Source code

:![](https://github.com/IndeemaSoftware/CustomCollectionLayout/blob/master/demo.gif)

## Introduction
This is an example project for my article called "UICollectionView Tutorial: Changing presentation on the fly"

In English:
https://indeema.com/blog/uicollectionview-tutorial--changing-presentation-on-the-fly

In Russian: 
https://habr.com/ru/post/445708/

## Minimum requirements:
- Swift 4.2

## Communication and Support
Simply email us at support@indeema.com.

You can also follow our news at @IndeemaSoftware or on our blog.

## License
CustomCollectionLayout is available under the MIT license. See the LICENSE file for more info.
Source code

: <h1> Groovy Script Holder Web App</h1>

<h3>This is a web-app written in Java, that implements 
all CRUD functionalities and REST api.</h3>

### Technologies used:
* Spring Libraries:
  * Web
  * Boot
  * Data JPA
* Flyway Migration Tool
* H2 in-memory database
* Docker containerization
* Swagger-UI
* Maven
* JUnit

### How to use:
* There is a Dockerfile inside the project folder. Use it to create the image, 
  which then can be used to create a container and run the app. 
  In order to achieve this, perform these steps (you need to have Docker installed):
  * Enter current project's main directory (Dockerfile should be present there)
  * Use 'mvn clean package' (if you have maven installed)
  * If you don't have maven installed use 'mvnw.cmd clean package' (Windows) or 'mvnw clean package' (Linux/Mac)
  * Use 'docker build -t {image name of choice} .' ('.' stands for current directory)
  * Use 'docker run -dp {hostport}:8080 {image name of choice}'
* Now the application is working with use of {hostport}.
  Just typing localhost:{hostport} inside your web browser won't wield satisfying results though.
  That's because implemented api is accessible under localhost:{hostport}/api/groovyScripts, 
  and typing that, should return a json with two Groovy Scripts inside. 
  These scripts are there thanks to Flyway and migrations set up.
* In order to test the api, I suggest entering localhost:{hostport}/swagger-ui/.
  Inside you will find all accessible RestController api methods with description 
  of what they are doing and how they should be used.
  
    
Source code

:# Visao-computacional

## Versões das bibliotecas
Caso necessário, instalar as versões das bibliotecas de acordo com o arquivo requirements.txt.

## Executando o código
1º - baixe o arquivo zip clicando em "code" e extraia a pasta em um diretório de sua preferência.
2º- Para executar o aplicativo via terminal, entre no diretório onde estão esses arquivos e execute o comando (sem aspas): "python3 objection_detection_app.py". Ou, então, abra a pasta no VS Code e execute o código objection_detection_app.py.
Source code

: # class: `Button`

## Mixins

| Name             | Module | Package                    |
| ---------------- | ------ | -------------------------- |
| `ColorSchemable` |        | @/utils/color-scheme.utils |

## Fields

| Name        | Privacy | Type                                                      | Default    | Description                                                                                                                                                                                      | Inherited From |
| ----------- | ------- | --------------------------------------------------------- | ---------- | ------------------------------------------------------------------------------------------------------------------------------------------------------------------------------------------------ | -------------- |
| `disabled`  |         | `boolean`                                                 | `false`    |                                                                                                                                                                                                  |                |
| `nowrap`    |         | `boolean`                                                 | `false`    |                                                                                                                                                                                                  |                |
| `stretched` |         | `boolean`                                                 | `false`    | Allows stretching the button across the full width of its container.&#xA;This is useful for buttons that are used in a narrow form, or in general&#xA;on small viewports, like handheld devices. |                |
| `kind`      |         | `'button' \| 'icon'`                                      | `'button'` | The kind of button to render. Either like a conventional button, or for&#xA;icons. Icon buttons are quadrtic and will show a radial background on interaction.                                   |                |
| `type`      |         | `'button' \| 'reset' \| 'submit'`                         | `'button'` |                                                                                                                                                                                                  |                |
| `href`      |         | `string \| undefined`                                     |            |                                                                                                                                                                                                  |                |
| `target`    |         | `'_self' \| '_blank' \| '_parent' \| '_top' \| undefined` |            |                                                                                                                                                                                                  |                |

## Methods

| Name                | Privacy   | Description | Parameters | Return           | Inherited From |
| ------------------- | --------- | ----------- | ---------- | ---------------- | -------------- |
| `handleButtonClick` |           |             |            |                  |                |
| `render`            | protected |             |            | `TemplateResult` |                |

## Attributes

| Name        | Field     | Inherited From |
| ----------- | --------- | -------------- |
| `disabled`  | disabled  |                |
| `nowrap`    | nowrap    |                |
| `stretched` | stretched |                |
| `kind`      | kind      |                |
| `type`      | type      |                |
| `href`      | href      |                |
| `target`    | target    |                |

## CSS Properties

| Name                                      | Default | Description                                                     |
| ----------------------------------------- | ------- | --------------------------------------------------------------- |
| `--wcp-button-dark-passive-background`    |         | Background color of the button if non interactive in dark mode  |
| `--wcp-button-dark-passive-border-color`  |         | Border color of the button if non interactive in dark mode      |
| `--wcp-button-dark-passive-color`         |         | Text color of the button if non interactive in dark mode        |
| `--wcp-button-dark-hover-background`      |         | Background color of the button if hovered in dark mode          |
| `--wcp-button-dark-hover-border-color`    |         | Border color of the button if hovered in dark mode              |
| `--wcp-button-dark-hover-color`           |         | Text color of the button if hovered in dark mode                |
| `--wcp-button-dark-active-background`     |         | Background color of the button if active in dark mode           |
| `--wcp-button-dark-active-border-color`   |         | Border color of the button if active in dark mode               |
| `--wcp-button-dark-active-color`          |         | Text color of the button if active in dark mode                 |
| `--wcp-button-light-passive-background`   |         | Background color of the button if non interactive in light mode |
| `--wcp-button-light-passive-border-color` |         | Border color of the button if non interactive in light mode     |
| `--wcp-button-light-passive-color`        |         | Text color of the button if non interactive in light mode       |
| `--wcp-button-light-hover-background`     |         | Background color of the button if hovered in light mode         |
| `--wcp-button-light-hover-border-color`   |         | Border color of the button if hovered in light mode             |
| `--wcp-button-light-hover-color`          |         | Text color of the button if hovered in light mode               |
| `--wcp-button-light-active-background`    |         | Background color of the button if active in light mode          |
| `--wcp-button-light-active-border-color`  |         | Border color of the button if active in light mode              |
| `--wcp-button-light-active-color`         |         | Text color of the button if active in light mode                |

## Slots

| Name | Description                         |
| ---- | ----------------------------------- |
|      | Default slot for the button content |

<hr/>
####
• **Task to carry out**
Give every line of the material that includes the string "presentation".

• **Task response**
This is an example project for my article called "UICollectionView Tutorial: Changing presentation on the fly"
https://indeema.com/blog/uicollectionview-tutorial--changing-presentation-on-the-fly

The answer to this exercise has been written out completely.